Cannot add more than one unit on openstack

Bug #1450699 reported by Michael Nelson
22
This bug affects 3 people
Affects Status Importance Assigned to Milestone
OpenStack RabbitMQ Server Charm
Expired
Medium
Unassigned
rabbitmq-server (Juju Charms Collection)
Invalid
Medium
Unassigned

Bug Description

This is possibly specific to the Canonical PS4 openstack environment (or specifically, the dns resolution there), but it may be better if rabbitmq defaulted to IP addresses for RABBITMQ_NODENAME.

Steps to reproduce:
 1) Deploy rabbitmq-server into a fresh openstack environment
 2) Add a second unit
 3) Wait and check the status.

Expected result: new node has joined the cluster.
Actual result: cluster-relation-changed error because an invalid hostname of a single number has been set (eg. 'ERROR: epmd error for host "6": badarg (unknown POSIX error')

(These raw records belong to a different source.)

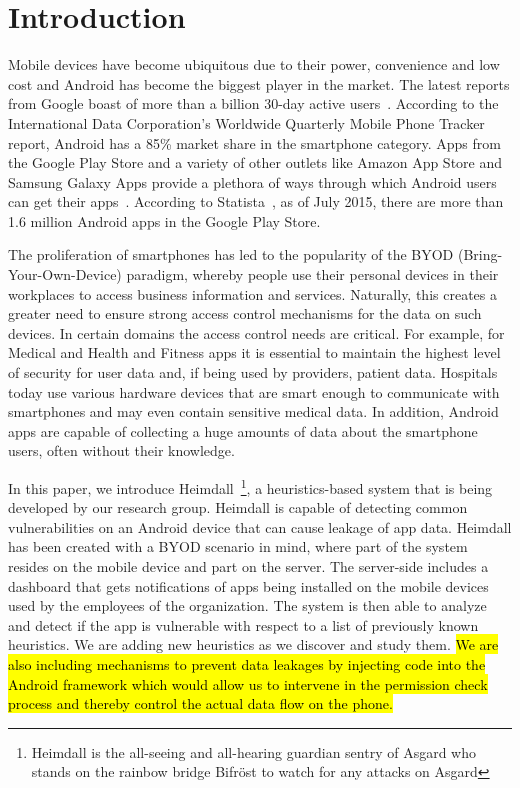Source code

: \section{Introduction}
\label{intro}
Mobile devices have become ubiquitous due to their power, convenience
and low cost and Android has become the biggest player in the market. The latest reports from Google boast of more than a billion 30-day active users~\cite{Engadget_market_share}. According to the International Data Corporation's Worldwide Quarterly Mobile Phone Tracker report, Android has a 85\% market share in the smartphone category. Apps from the Google Play Store and a variety of other outlets like Amazon App Store and Samsung Galaxy Apps provide a plethora of ways through which Android users can get their apps~\cite{Online_App_Stores}. According to Statista~\cite{Android_app_number}, as of July 2015, there are more than 1.6 million Android apps in the Google Play Store.

The proliferation of smartphones has led to the popularity of the BYOD (Bring-Your-Own-Device) paradigm, whereby people use their personal devices in their workplaces to access business information and services. Naturally, this creates a greater need to ensure strong access control mechanisms for the data on such devices. In certain domains the access control needs are critical. For example, for Medical and Health and Fitness apps it is essential to maintain the highest level of security for user data and, if being used by providers, patient data. Hospitals today use various hardware devices that are smart enough to communicate with smartphones and may even contain sensitive medical data. In addition, Android apps are capable of collecting a huge amounts of data about the smartphone users, often without their knowledge.

In this paper, we introduce Heimdall~\footnote{Heimdall is the all-seeing and all-hearing guardian sentry of Asgard who stands on the rainbow bridge Bifr\"{o}st to watch for any attacks on Asgard}, a heuristics-based system that is being developed by our research group. Heimdall is capable of detecting common vulnerabilities on an Android device that can cause leakage of app data. Heimdall has been created with a BYOD scenario in mind, where part of the system resides on the mobile device and part on the server. The server-side includes a dashboard that gets notifications of apps being installed on the mobile devices used by the employees of the organization. The system is then able to analyze and detect if the app is vulnerable with respect to a list of previously known heuristics. We are adding new heuristics as we discover and study them. \hl{We are also including mechanisms to prevent data leakages by injecting code into the Android framework which would allow us to intervene in the permission check process and thereby control the actual data flow on the phone.}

I initially saw it with r82 of the charm - so reproduced it again just now there [1] (example plus full details of error), but also checked and verified the same issue with r99 [2]

pjdc says that the bad hostname is likely from the reverse dns,

[1] http://paste.ubuntu.com/10958485/
[2] http://paste.ubuntu.com/10958620/

description: updated
Revision history for this message
Edward Hope-Morley (hopem) wrote :

Michael, i've had a quick go at deploying lp:charms/trusty/rabbitmq-server using the local_provider and the steps you specify and I am not seeing this problem. I have also regularly deployed to openstack in the last few days and am not seeing an issue there either. Could i ask you to provide your rabbitmq juju logs e.g. /var/log/juju/unit-rabbitmq-server-0.log from all your units and also give me the service name of your deployed rabbitmq service and the hostnames of the nodes deployed to. Thanks.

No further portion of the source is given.